Research project Epigenetics of genome programming and reprogramming

Giuseppe Testa

The focus of the lab is on the epigenetic mechanisms that enable lineage commitment and their aberrations in cancer.

In his classic representation of the epigenetic landscape, Conrad Waddington depicted development as the progressive channeling of pluripotency (the marble at the top of the hill) down irreversible paths of cell specification (the slopes and canyons available to the marble in its downward rolling). A current version of that same landscape brings to the fore the fate choices of embryonic and tissue-specific stem cells as key transitions for the regulation of self-renewal and differentiation that forms and maintains organisms.

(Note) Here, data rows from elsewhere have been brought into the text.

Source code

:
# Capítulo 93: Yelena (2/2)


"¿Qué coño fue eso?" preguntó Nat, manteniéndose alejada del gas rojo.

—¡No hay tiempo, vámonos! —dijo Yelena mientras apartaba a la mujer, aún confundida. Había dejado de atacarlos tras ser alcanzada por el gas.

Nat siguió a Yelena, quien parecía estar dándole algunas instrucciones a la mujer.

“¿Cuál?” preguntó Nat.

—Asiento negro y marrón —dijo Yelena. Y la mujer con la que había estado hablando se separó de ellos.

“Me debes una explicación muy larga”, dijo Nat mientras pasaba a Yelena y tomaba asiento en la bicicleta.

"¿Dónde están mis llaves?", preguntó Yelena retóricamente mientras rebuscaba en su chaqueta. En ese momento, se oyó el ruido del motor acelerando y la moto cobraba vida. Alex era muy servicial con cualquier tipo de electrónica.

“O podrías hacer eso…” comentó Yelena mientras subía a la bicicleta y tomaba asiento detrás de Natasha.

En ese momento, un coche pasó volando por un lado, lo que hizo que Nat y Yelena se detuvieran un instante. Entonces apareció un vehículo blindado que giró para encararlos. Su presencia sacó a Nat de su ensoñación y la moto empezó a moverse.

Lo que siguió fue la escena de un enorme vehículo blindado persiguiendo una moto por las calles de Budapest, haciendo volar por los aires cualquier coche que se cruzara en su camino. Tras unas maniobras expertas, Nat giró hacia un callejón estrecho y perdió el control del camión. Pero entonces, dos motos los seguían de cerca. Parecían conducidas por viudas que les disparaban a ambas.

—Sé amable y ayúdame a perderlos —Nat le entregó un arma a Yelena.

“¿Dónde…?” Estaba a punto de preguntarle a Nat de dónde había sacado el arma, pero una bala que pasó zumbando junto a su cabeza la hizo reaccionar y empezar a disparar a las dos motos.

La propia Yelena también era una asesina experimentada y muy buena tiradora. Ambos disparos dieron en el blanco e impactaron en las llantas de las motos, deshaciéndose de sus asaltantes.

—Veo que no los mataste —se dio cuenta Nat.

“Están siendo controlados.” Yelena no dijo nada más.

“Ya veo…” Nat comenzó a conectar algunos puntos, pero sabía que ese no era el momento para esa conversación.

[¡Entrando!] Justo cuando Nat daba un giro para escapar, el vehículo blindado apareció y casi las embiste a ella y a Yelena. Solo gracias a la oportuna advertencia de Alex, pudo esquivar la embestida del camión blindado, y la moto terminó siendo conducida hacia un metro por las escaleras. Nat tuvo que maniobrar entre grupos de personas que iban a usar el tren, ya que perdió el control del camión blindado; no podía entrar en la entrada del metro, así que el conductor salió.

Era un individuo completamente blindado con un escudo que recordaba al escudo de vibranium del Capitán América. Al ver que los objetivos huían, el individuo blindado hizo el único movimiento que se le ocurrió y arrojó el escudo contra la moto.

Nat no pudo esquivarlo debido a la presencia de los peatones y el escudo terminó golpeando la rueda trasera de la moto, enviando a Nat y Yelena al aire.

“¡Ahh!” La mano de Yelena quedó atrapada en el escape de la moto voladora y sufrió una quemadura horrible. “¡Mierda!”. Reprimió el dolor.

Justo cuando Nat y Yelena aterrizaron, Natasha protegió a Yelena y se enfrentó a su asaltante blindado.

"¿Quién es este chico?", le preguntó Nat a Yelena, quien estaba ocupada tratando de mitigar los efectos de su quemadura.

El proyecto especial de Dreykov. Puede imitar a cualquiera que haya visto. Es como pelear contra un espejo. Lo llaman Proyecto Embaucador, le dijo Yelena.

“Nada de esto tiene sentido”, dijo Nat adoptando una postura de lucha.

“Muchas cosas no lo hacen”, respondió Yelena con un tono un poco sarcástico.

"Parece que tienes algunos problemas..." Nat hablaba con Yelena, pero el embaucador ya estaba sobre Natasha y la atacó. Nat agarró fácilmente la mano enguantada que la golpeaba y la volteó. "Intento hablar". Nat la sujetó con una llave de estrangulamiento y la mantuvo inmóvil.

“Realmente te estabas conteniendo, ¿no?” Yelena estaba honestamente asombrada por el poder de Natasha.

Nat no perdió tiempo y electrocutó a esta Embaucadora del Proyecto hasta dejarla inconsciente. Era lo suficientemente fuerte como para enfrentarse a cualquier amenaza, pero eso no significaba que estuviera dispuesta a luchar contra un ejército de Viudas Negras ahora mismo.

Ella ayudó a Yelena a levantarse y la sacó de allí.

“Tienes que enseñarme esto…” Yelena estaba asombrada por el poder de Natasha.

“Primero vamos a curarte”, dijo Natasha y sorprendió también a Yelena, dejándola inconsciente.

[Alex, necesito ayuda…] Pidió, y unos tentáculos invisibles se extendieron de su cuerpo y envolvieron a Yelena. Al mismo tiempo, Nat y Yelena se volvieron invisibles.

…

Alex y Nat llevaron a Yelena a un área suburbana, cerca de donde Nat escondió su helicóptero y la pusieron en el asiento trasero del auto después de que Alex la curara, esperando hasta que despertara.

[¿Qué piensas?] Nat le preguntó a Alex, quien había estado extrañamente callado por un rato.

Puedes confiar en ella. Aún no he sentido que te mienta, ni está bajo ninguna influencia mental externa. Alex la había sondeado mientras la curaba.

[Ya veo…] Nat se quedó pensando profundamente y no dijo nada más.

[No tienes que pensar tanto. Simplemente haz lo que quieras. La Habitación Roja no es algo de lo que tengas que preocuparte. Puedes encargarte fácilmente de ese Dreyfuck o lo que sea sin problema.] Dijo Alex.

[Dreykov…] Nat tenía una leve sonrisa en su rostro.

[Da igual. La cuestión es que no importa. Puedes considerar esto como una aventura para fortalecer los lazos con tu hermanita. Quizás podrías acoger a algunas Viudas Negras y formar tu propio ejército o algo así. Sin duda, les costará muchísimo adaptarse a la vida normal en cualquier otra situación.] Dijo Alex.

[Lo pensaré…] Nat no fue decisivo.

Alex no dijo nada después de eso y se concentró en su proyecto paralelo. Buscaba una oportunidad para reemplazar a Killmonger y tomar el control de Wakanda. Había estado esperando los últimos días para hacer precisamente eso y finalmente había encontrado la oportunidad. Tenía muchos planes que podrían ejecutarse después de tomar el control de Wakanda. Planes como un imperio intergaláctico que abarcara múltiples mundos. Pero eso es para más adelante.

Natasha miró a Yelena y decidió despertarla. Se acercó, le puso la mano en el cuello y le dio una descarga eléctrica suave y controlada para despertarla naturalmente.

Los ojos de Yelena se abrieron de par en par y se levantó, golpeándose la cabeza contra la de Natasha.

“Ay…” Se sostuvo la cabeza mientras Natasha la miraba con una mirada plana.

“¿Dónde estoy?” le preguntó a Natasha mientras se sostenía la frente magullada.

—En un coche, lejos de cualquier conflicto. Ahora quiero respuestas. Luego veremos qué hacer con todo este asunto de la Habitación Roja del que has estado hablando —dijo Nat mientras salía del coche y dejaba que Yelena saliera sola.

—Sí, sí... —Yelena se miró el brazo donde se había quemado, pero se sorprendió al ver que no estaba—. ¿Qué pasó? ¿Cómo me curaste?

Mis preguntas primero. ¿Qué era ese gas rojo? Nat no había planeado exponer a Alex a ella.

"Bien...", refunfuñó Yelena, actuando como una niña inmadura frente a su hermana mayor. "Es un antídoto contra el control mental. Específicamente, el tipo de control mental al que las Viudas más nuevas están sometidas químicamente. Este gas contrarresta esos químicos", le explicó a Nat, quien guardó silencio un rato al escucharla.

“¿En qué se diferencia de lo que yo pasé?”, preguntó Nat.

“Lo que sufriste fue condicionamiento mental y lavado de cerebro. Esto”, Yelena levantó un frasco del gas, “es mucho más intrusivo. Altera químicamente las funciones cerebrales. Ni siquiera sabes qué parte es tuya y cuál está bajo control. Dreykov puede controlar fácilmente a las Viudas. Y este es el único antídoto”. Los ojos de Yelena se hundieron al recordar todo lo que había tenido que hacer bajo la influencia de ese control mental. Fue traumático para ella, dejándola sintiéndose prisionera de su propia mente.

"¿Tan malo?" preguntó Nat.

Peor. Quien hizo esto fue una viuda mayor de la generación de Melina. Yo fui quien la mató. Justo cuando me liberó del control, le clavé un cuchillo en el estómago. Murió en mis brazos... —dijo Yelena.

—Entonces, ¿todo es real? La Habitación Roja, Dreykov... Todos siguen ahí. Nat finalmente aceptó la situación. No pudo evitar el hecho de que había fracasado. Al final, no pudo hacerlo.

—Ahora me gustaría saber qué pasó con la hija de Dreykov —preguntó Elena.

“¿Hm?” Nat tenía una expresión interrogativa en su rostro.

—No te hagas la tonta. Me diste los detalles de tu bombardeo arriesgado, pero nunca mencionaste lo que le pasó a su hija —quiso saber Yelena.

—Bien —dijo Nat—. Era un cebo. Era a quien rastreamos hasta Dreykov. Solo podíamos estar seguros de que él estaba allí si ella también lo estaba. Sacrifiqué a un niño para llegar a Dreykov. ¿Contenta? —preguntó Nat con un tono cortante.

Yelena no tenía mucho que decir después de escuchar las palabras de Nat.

In order to understand these transitions we need to uncover how genomic programs are progressively deployed and what are the chromatin regulatory mechanisms that coordinate their deployment.
Among these, we have started to learn in the last decade that the methylation of histone H3 on lysine tails 4 and 27, respectively mediated by the Trithorax (Trx) and Polycomb (PcG) protein families, is central to the programming of genomes that underlies the establishment and maintenance of differentiated cell states. Not surprisingly, aberrations in these pathways have also emerged as important determinants or modulators of tumors, hinting at common regulatory circuits that preside over stem cell physiology and that are perturbed or hijacked in oncogenesis. Finally, changes in these posttranslational modifications are also prominent in the epigenetic rewiring that recently reversed Waddington’s unidirectional slopes, namely the reacquisition of pluripotency from differentiated cells through nuclear transfer or the expression of few pluripotency factors.
Hence, work in my lab is articulated in three complementary lines of research that investigate PcG and Trx function in: i) the physiology of genome programming during differentiation; ii) the aberrant genome programming that accompanies tumorigenesis; and iii) the controlled genome reprogramming that mediates induced pluripotency.

 

1. Polycomb and trithorax in the physiology of genome programming

The connection between histone lysine methylation and developmental fate became apparent with the realization that Ezh2, a member of the Polycomb group (PcG) of proteins first discovered in the fly as stable repressors Hox genes, catalyzes the trimethylation of histone H3 on lysine 27 (H3K27me3) while Trx (and its mammalian homologs of the Mll family), identified in the fly as a stable activator of Hox genes, catalyzes the trimethylation of histone H3 on lysine 4 (H3K4me3). In ES cells and some adult stem cells most PcG target genes are kept in a repressed state but poised for activation by a bivalent chromatin signature that features both H3K4me3 and H3K27me3. Upon differentiation many of these bivalent domains are resolved and their genes become either completely active (marked solely by H3K4me3) or definitely repressed (marked solely by H3K27me3) in a lineage specific fashion. Contrary to the long held assumption that HLM was irreversible and that this irreversibility underlined lineage stability, research over the last years revealed the existence of histone lysine demethylases (HDMs) as key effectors of the dynamic regulation of HLM, suggesting that the establishment and maintenance of cell lineages involves a regulated process of addition and removal of methyl marks. In particular, following the identification of Jmjd3 as a histone H3 lysine 27 demethylase (De Santa et al. 2007), we determined that it is required for the neural commitment of ES cells by resolving bivalent domain of key drivers and markers of neurogenesis (Burgold et al. PLoS One 2008) (Fig. 2).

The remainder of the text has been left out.